▸ Provided records

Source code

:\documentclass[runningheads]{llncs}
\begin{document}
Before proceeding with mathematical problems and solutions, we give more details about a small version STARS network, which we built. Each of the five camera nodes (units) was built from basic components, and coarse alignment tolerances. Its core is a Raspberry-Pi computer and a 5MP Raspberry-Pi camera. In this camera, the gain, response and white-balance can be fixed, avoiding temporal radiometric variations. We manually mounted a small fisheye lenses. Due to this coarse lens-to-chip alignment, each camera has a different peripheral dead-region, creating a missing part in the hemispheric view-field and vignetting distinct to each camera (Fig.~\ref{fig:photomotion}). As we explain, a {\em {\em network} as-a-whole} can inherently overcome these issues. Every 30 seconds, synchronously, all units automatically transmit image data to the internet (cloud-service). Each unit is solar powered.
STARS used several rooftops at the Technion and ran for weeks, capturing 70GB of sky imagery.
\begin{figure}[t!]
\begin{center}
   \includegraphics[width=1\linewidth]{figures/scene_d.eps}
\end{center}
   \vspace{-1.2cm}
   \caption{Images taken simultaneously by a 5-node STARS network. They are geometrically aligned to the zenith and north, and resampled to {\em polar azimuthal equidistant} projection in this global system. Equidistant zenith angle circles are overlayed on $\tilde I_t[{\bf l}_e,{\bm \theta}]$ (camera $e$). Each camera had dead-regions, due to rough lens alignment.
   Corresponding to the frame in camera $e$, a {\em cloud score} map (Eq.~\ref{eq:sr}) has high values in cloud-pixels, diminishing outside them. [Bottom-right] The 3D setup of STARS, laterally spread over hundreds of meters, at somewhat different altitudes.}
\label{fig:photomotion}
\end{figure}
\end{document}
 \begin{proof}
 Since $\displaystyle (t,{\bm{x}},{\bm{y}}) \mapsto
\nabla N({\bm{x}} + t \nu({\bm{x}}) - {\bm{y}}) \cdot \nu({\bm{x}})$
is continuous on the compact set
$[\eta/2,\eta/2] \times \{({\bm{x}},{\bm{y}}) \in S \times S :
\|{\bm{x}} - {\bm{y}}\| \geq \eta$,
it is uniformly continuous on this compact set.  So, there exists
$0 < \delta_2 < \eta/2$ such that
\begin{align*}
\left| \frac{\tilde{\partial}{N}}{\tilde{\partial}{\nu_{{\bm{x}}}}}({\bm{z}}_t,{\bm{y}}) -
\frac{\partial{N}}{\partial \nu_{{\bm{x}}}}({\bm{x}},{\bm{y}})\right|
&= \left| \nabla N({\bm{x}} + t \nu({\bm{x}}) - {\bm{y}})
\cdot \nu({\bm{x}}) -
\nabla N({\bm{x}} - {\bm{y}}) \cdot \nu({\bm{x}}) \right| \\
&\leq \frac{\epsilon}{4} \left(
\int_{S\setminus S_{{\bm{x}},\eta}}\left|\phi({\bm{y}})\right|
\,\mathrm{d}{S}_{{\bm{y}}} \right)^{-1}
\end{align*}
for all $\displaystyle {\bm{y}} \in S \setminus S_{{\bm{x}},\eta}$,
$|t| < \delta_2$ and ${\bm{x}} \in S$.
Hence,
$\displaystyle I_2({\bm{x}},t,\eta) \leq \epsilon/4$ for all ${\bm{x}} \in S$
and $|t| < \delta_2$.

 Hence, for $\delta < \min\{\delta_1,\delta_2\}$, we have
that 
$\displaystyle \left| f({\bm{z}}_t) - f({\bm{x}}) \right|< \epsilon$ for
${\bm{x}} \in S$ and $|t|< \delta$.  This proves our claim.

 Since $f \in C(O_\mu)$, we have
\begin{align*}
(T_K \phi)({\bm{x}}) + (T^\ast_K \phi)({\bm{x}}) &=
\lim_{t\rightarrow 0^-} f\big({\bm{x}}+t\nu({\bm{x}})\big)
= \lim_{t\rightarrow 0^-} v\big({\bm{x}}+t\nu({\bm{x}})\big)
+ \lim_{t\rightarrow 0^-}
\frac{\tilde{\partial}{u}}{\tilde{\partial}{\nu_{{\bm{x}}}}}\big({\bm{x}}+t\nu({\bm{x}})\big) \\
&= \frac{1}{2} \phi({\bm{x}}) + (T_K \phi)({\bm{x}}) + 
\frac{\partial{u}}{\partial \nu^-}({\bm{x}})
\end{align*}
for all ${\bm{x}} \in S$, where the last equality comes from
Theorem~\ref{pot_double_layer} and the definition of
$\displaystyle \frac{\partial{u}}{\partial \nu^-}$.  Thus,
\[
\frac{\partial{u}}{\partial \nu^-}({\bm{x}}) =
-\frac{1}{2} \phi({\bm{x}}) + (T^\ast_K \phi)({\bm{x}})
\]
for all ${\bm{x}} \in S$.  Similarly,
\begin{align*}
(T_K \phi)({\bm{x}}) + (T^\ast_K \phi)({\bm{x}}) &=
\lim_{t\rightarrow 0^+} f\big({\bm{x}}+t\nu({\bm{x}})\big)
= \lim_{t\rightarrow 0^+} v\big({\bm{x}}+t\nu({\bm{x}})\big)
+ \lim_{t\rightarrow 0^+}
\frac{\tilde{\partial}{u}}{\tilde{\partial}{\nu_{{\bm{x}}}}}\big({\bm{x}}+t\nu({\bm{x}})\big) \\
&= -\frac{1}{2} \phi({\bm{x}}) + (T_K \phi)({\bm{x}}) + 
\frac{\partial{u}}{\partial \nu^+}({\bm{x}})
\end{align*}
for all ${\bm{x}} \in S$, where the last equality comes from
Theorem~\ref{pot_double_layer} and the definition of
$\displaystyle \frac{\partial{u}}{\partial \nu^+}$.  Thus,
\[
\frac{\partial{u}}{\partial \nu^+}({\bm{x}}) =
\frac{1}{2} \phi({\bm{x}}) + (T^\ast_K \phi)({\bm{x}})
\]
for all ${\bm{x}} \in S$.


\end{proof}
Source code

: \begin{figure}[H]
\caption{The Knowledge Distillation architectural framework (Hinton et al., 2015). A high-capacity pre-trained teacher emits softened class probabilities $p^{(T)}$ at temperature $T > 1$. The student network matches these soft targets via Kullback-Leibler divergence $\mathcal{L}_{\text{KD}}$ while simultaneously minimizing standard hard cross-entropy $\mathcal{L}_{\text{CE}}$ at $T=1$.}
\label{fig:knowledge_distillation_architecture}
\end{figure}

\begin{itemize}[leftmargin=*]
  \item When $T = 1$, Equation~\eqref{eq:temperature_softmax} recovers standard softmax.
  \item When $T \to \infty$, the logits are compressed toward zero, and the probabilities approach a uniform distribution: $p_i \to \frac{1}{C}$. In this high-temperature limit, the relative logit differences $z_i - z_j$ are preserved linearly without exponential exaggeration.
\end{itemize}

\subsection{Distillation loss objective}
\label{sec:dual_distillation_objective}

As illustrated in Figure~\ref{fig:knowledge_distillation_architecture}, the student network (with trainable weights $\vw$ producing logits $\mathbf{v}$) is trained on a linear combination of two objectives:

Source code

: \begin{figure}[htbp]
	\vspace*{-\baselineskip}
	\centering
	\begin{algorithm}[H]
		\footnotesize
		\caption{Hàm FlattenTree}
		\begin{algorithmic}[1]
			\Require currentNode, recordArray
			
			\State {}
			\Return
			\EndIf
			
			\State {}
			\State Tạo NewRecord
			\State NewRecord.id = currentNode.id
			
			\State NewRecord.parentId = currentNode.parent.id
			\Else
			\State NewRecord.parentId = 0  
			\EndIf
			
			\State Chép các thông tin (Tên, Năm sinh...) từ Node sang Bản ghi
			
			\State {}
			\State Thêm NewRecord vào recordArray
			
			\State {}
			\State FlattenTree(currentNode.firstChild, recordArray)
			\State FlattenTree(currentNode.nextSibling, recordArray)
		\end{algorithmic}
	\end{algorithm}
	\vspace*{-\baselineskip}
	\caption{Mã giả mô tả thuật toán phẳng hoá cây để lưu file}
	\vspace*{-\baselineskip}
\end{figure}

▸ Assigned task
Using the material, show each line where the string "Hence" can be found.

▸ Result of the exercise
Hence,
 Hence, for $\delta < \min\{\delta_1,\delta_2\}$, we have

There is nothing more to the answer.